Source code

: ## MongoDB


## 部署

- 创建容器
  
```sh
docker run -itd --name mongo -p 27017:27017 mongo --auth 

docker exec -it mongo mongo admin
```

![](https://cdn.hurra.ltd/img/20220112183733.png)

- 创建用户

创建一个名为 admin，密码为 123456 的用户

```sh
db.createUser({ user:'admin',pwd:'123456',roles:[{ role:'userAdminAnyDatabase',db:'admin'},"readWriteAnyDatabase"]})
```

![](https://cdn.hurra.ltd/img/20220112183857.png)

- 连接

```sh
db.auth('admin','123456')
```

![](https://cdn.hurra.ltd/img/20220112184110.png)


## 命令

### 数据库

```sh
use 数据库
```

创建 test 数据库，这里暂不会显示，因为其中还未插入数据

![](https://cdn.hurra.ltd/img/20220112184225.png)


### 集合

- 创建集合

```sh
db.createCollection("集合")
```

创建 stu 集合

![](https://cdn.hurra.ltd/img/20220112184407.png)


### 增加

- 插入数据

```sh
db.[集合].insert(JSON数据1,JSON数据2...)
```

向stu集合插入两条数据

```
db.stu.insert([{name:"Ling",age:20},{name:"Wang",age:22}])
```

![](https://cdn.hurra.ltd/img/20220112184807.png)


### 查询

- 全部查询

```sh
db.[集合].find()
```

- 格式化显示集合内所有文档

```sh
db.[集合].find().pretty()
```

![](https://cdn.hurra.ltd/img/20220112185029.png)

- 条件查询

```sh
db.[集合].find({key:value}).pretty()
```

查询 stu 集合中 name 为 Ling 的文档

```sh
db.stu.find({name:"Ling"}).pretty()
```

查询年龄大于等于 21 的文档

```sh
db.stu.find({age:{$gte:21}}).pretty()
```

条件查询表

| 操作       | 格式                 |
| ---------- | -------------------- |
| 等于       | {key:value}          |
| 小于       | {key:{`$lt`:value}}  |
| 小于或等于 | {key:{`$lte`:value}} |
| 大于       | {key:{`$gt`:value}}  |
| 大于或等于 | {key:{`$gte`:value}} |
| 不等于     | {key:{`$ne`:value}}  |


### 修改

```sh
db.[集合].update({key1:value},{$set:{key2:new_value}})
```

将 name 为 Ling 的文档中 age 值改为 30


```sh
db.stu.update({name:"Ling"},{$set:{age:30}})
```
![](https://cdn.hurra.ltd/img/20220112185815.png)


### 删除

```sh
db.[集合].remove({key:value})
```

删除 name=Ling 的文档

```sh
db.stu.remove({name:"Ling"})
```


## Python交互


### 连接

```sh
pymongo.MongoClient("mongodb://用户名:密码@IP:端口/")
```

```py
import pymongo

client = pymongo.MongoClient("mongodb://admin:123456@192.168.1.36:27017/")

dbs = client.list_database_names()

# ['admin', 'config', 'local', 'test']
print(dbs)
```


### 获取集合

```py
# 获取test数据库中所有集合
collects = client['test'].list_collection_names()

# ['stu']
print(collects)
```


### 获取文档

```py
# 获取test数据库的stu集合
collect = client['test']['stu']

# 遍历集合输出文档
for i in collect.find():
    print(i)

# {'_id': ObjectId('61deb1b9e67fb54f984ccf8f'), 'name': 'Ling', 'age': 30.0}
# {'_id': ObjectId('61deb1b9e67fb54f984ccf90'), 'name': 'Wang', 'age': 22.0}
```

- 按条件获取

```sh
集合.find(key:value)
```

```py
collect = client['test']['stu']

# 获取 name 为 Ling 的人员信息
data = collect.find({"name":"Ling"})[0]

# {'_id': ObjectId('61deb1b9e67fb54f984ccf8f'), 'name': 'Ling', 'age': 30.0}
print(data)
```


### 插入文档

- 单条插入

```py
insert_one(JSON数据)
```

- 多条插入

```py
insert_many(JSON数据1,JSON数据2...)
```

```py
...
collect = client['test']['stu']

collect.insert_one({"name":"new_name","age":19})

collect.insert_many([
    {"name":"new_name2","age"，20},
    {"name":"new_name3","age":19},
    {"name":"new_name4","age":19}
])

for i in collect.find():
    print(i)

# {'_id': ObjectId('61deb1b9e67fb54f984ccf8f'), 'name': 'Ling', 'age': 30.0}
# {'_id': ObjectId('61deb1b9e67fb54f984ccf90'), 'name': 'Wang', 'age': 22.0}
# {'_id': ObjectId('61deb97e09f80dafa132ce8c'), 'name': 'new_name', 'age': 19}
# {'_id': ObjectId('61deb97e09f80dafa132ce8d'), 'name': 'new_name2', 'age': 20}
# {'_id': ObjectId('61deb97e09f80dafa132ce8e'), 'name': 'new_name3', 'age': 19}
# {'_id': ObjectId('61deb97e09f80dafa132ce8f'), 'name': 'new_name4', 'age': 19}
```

++++

About this task
Reproduce every line of the listing above in which the string "https" appears.

Solution
![](https://cdn.hurra.ltd/img/20220112183733.png)
![](https://cdn.hurra.ltd/img/20220112183857.png)
![](https://cdn.hurra.ltd/img/20220112184110.png)
![](https://cdn.hurra.ltd/img/20220112184225.png)
![](https://cdn.hurra.ltd/img/20220112184407.png)
![](https://cdn.hurra.ltd/img/20220112184807.png)
![](https://cdn.hurra.ltd/img/20220112185029.png)
![](https://cdn.hurra.ltd/img/20220112185815.png)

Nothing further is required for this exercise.